* _Directions for this task_
Collect the lines of the entries where "neural" shows up.

* _Records shown_
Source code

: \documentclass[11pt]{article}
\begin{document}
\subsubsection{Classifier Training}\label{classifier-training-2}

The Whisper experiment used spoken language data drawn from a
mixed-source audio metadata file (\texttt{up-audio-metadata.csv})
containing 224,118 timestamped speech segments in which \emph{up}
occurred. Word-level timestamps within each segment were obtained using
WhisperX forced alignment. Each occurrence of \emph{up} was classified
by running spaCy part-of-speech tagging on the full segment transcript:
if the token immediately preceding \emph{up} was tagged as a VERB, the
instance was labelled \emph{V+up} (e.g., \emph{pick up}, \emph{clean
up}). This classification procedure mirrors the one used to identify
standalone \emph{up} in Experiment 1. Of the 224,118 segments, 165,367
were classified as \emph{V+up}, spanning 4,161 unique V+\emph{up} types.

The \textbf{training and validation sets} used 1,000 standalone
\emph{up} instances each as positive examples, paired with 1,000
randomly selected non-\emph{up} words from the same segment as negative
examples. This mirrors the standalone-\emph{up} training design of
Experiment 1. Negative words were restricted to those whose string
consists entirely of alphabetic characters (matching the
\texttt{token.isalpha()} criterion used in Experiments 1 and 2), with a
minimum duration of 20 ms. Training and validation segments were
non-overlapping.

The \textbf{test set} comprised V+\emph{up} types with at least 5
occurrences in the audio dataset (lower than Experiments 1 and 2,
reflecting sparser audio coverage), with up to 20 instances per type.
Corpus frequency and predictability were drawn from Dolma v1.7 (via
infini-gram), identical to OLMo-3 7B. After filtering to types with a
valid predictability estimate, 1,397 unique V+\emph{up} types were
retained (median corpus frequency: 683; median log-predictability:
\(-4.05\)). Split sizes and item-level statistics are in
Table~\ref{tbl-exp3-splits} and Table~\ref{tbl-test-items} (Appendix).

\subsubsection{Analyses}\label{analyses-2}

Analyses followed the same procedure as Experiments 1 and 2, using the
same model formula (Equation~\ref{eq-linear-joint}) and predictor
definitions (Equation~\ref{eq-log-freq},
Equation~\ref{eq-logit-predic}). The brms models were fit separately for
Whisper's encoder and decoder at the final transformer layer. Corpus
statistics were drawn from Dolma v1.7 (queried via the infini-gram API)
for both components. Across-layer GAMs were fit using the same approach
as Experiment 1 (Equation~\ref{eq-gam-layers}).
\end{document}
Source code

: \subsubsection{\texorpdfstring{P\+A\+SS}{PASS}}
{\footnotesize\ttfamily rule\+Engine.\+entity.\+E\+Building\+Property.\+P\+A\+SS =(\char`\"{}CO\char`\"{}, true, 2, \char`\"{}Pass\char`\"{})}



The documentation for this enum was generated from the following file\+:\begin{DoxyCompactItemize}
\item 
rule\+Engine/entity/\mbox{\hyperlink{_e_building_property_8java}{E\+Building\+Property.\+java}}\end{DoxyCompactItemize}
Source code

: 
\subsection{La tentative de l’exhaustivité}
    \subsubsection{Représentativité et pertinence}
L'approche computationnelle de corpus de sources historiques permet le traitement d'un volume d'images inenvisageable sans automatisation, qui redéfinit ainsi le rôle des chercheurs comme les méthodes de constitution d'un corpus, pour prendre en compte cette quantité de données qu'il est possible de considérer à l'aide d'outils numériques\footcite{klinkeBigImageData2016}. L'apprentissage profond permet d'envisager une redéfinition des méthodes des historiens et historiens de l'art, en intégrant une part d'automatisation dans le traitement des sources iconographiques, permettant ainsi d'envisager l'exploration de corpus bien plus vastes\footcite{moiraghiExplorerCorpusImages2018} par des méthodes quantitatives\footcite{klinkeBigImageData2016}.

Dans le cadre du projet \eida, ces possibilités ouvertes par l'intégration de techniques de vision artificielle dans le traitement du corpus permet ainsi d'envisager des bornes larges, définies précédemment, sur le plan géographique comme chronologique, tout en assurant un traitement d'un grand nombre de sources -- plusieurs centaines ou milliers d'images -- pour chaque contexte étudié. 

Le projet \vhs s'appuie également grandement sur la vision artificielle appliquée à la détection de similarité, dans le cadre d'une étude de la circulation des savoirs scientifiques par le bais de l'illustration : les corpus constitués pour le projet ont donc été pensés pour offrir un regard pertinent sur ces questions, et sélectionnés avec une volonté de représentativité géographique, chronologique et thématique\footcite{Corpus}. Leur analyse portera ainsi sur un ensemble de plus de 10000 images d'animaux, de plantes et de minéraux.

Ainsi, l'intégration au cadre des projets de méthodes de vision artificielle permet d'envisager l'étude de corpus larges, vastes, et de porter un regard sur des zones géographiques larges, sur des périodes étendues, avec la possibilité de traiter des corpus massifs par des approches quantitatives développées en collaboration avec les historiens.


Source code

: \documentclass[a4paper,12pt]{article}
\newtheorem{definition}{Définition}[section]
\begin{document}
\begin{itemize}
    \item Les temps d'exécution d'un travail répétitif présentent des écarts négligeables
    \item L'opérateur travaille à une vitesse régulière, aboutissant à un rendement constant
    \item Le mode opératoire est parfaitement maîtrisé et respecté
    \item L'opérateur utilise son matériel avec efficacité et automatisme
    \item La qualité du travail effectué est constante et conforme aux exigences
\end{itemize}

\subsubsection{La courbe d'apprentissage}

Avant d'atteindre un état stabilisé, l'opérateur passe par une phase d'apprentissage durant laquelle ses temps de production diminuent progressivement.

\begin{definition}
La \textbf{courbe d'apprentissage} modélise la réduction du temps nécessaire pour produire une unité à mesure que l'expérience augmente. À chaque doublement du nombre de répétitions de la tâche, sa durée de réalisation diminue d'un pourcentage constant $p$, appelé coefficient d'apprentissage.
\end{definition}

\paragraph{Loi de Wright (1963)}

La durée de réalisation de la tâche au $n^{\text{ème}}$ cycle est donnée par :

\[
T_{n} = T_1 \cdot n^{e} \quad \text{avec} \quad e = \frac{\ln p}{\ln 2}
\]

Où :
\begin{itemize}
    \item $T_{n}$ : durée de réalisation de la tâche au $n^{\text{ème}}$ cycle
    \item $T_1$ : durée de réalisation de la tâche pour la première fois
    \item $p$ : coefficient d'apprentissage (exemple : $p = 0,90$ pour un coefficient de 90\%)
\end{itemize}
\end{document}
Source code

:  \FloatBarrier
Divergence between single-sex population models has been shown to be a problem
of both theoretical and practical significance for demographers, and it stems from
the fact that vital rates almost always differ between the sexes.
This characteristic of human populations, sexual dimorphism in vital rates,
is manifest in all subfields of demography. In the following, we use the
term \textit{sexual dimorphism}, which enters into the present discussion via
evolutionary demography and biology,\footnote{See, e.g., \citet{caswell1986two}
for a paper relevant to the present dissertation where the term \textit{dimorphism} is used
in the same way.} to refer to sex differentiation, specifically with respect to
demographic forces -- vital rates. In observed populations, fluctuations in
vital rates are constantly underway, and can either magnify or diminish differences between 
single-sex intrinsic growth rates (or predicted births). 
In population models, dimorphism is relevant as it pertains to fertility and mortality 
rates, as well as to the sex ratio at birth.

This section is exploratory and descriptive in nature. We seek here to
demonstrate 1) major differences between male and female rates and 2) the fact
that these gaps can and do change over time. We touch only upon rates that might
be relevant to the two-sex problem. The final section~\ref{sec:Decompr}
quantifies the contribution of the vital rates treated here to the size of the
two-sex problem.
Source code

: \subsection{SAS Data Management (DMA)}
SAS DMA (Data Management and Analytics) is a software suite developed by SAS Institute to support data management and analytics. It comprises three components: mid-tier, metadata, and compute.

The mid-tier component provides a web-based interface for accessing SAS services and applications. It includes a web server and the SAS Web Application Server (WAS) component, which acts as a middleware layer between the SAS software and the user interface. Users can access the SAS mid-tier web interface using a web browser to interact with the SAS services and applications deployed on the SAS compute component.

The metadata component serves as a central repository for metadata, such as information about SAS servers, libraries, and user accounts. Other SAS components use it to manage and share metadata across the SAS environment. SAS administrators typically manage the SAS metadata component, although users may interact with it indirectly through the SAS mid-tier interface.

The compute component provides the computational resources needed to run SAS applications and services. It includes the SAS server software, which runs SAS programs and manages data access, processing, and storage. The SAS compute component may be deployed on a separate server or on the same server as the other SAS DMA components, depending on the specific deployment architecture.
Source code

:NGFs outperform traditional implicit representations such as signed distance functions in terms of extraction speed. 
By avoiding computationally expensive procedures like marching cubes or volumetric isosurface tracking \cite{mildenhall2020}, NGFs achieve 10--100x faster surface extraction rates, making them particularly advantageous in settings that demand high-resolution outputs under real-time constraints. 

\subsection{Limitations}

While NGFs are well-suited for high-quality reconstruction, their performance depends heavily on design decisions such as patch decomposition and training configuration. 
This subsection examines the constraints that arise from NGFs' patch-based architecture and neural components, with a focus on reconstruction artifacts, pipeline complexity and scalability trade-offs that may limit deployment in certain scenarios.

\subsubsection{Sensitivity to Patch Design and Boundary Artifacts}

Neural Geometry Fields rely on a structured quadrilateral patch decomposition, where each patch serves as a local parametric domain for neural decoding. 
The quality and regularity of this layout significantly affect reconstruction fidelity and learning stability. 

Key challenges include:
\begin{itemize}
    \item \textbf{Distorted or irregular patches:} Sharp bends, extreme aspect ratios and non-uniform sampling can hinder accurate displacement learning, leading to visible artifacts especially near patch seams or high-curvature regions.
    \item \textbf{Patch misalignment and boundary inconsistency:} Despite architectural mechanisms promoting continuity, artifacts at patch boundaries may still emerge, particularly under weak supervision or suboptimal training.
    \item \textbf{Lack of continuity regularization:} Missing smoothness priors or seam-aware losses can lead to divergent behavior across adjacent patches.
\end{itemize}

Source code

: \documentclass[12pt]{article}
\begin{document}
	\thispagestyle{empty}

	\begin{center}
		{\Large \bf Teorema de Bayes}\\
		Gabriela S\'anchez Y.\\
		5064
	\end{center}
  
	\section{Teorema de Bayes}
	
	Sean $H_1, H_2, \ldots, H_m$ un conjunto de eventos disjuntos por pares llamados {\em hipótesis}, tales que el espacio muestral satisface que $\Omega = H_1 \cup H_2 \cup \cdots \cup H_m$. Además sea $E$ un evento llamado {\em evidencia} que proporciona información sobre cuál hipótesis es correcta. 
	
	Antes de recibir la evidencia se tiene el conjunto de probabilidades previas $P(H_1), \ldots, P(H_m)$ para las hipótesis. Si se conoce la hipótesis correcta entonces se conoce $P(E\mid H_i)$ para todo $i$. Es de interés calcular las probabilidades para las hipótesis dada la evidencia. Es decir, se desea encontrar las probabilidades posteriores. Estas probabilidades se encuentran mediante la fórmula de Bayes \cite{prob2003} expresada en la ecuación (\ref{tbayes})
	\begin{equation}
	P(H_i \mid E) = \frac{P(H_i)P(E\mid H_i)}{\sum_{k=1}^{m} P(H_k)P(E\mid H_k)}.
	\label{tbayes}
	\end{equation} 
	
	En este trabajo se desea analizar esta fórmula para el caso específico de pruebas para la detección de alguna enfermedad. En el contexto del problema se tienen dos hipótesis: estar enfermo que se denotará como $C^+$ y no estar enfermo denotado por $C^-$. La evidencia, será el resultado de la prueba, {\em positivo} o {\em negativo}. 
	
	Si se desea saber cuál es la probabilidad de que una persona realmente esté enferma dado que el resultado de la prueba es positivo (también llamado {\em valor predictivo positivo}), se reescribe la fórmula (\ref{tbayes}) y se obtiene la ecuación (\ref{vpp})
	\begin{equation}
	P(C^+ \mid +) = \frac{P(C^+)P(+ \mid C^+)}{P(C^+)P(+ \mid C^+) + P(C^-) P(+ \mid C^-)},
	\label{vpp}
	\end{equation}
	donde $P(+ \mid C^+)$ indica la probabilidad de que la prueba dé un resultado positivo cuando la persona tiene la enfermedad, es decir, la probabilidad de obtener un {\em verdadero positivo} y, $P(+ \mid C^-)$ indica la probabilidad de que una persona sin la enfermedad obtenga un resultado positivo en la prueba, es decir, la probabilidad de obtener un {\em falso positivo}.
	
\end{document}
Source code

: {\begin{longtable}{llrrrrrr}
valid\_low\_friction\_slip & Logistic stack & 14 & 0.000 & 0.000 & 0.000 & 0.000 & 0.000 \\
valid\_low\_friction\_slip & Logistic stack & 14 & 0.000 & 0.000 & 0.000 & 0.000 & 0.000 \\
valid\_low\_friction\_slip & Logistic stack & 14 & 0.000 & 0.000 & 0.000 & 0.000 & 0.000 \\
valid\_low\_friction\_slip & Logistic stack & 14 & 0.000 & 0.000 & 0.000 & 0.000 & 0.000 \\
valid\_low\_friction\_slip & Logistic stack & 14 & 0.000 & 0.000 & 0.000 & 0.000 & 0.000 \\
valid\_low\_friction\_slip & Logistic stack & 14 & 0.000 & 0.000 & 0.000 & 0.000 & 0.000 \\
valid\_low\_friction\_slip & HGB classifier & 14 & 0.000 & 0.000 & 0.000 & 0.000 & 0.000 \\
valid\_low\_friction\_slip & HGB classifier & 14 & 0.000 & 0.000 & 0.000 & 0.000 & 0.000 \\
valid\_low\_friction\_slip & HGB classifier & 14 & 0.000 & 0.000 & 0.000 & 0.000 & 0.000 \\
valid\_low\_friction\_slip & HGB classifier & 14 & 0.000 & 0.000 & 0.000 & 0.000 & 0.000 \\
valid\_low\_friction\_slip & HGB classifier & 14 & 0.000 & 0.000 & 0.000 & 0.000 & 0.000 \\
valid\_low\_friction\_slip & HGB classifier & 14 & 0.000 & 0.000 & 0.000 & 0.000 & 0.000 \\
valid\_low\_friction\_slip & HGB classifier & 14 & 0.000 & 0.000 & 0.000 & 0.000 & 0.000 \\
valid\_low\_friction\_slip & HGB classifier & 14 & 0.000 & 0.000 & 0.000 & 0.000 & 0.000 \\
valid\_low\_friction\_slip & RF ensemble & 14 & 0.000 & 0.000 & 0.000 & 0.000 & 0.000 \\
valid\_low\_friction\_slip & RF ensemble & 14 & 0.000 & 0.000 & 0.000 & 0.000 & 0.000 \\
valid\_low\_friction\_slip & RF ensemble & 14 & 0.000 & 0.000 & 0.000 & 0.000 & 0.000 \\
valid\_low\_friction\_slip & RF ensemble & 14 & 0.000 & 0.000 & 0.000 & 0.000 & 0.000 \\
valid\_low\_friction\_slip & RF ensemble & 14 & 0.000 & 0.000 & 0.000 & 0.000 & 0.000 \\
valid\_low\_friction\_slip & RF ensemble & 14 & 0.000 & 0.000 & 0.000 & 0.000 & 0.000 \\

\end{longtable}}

* _Exercise solution_
This subsection examines the constraints that arise from NGFs' patch-based architecture and neural components, with a focus on reconstruction artifacts, pipeline complexity and scalability trade-offs that may limit deployment in certain scenarios.
Neural Geometry Fields rely on a structured quadrilateral patch decomposition, where each patch serves as a local parametric domain for neural decoding. 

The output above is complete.